Foreign aid: an economics and foreign policy vehicle
Foreign aid is a powerful and effective economics and foreign policy architecture in that it expands influence abroad, helps poor nations to reduce poverty, and spurs economic growth at home. Giving surplus food to countries facing starvation has gained the donor countries considerable goodwill, while at the same time sustaining agricultural production at home. The earned goodwill becomes “priceless” when donor nations “ask” for favors (i.e. open up markets for our goods and services) from the recipient nations.
To that end, it could be argued that foreign aid is a “mixed blessing” for the recipients but highly beneficial for the donors.
But “giving” people “fish” rather than teaching them “how to fish” may not help or encourage development. Indeed, a major reason why Sub-Saharan Africa remains dependent on foreign food aid is because not too many, if any, donor nations are willing to provide the resources and technology to turn dessert or harsh terrain into farmland.
The lack of technical and financial assistance needed to help poor countries develop extends to the manufacturing and services sectors. Instead of investing in underdeveloped countries to build factories and training the local population to make goods, rich and developing nations donate clothing and other consumer goods.
In order to receive more aid, poor countries may encounter an infringement on sovereignty.

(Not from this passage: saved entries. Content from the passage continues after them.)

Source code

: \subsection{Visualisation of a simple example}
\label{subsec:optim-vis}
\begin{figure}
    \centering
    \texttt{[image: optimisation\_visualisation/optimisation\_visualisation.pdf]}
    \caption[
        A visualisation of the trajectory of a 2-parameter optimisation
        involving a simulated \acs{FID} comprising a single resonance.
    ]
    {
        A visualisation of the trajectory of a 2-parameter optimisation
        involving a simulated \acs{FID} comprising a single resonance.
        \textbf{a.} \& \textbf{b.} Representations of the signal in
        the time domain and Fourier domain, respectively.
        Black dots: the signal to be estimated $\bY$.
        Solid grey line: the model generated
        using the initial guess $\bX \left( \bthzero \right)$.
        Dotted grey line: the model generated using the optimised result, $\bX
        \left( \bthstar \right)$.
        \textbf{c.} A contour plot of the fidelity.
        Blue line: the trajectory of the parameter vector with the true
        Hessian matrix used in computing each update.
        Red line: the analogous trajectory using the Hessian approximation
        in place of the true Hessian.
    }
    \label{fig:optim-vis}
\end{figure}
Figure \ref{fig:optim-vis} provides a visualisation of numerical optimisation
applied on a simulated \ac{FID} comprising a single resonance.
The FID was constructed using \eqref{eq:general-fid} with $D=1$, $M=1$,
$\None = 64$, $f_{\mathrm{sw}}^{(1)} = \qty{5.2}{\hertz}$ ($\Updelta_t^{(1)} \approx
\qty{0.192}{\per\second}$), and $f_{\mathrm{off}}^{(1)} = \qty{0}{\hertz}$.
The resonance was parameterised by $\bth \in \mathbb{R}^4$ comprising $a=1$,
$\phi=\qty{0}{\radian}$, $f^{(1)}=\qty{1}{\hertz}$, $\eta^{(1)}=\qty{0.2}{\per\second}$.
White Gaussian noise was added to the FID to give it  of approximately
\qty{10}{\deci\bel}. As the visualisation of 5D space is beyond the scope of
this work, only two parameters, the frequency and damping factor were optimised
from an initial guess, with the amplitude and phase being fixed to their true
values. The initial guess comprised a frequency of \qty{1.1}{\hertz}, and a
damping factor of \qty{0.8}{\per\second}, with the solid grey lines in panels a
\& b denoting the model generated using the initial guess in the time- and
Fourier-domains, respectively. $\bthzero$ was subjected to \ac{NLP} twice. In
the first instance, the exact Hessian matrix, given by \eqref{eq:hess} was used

Furthermore, the “donation” comes with a price, often more expensive than actually buying the goods and services. In order to receive more aid, poor countries may encounter an infringement on sovereignty, in that they might be prevented from implementing policies that are in the national interest. For example, the Philippines was promised military aid by the US and Japan if the former agreed to side with the latter in containing China in the South China Sea. However, Rodrigo Duterte, the Philippines president, found the US/Japanese aid “too costly,” prompting him to reject the international Court of Permanent Arbitration ruling in favor of bilateral negotiations for settling territorial disputes. This allowed his government to access Chinese investment to develop the Philippines economy.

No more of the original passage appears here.